_EXERCISE INSTRUCTIONS_
Please set down only the lines below starting with the line with "is not just" and going on through the line with "Matt-dudlets/Matt-dudlets is a", verbatim and without pictures.

_PROVIDED DATA_
--- --- ---

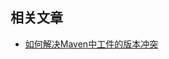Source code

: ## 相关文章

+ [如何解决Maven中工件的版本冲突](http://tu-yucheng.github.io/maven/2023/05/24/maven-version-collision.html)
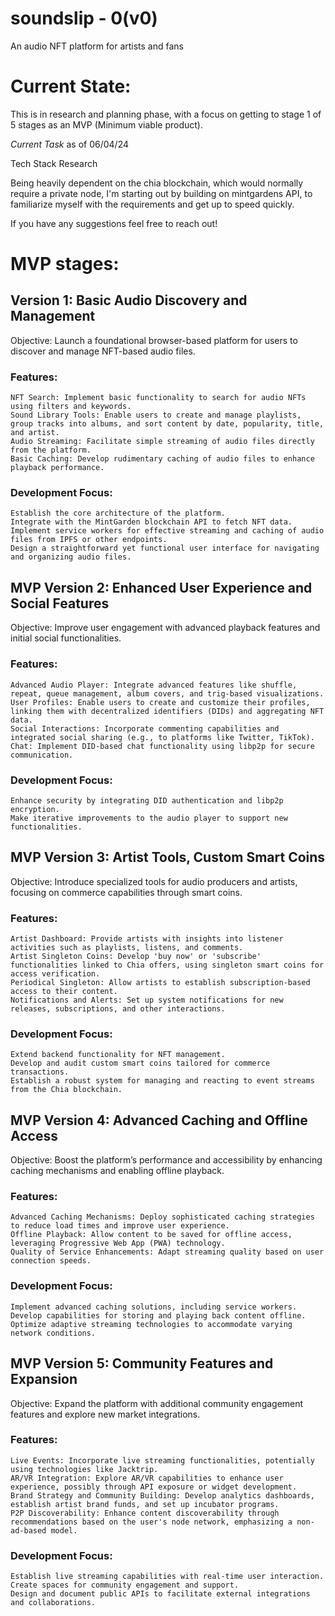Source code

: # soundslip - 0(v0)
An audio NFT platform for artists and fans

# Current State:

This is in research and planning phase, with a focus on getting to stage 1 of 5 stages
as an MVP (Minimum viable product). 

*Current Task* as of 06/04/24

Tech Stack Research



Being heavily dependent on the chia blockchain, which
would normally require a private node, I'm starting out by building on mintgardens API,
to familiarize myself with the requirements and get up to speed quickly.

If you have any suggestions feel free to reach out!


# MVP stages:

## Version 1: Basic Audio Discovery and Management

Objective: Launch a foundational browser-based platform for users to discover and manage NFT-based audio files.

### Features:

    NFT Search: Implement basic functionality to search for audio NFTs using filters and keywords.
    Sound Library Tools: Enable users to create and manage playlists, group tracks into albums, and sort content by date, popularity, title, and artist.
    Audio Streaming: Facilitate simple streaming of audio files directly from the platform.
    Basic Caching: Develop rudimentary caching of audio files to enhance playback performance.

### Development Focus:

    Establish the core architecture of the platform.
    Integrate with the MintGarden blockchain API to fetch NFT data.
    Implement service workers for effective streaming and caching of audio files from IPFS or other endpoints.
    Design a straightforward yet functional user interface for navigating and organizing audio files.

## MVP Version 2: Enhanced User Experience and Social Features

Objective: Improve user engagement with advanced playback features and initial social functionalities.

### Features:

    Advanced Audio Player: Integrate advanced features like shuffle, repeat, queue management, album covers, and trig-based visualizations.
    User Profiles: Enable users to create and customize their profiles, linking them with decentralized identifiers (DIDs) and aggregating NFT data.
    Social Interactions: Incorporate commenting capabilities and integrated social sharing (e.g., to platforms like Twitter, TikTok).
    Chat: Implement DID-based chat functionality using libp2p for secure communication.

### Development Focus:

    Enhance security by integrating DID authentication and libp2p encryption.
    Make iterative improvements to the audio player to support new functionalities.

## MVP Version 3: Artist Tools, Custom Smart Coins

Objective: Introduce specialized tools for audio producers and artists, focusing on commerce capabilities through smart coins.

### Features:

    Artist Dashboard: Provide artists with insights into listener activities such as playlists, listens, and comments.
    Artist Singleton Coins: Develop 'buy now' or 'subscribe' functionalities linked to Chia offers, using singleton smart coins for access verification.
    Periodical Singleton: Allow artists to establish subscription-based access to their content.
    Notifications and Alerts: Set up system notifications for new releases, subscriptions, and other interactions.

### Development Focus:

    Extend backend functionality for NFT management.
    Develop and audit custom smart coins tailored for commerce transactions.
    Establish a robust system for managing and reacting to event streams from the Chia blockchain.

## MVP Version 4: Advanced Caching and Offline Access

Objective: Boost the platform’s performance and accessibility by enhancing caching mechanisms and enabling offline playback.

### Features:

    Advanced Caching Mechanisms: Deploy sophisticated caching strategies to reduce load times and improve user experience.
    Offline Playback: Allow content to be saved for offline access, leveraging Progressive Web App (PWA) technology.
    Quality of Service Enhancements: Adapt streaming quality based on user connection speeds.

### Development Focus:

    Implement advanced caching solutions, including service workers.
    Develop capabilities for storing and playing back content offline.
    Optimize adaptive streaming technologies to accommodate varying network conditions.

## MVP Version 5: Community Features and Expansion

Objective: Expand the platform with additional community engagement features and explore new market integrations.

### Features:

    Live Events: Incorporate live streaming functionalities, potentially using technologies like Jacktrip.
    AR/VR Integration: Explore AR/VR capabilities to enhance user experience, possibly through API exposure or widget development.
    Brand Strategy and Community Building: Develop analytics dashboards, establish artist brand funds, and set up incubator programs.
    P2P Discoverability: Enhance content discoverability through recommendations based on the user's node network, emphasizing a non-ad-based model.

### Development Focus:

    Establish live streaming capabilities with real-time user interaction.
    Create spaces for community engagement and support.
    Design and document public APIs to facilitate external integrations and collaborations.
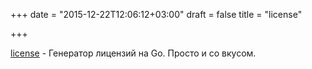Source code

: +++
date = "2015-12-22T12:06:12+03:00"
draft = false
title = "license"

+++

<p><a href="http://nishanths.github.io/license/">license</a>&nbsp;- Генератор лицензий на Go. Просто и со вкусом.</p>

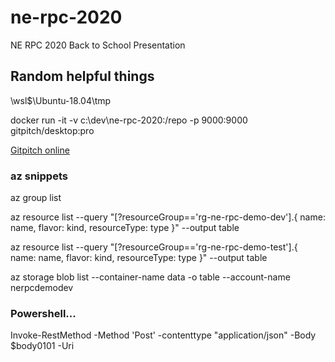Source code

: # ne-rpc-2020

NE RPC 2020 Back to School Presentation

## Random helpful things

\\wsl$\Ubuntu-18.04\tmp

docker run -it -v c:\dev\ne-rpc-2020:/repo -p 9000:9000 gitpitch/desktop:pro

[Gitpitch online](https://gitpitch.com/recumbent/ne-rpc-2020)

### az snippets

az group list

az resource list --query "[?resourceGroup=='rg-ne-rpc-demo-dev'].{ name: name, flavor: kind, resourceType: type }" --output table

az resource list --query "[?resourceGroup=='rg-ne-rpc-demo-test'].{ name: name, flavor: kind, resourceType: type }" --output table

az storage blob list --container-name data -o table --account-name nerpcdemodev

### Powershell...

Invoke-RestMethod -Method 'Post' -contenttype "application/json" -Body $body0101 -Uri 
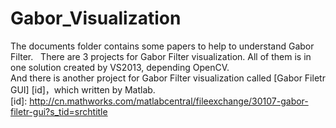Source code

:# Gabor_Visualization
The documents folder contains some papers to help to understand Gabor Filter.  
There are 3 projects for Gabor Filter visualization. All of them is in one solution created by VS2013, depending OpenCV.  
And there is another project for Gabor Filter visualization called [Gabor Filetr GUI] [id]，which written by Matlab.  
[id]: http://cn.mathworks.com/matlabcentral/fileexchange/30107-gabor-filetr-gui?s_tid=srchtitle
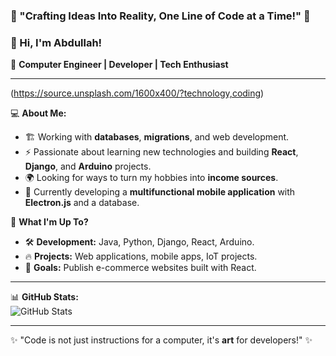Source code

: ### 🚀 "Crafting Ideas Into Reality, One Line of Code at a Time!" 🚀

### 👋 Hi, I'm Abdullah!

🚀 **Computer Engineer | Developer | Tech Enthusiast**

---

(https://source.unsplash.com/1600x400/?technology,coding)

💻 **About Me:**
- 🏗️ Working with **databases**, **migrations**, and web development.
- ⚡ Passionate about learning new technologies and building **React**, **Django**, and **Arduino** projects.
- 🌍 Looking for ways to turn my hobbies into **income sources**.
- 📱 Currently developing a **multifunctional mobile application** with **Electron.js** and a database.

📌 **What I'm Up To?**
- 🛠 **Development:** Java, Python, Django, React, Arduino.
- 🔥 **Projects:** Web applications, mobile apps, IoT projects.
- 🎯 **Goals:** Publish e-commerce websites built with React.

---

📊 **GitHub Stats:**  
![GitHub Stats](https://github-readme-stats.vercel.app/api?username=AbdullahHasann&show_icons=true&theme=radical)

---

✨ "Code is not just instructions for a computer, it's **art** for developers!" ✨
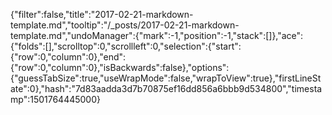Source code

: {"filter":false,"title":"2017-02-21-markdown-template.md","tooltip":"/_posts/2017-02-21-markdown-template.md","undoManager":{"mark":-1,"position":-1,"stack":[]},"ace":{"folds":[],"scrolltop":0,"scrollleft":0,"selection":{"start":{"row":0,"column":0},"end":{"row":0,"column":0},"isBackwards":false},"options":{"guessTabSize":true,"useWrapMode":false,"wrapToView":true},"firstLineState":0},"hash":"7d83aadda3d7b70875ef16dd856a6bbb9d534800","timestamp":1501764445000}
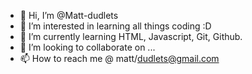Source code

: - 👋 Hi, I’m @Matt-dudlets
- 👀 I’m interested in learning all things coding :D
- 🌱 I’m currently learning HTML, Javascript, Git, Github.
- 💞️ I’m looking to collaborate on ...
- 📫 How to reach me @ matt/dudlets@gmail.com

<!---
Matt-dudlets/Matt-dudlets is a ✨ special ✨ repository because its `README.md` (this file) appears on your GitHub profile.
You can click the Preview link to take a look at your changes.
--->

--- --- ---

_SOLUTION BELOW_
✨ "Code is not just instructions for a computer, it's **art** for developers!" ✨
Source code

: {"filter":false,"title":"2017-02-21-markdown-template.md","tooltip":"/_posts/2017-02-21-markdown-template.md","undoManager":{"mark":-1,"position":-1,"stack":[]},"ace":{"folds":[],"scrolltop":0,"scrollleft":0,"selection":{"start":{"row":0,"column":0},"end":{"row":0,"column":0},"isBackwards":false},"options":{"guessTabSize":true,"useWrapMode":false,"wrapToView":true},"firstLineState":0},"hash":"7d83aadda3d7b70875ef16dd856a6bbb9d534800","timestamp":1501764445000}
Source code

: - 👋 Hi, I’m @Matt-dudlets
- 👀 I’m interested in learning all things coding :D
- 🌱 I’m currently learning HTML, Javascript, Git, Github.
- 💞️ I’m looking to collaborate on ...
- 📫 How to reach me @ matt/dudlets@gmail.com

<!---
Matt-dudlets/Matt-dudlets is a ✨ special ✨ repository because its `README.md` (this file) appears on your GitHub profile.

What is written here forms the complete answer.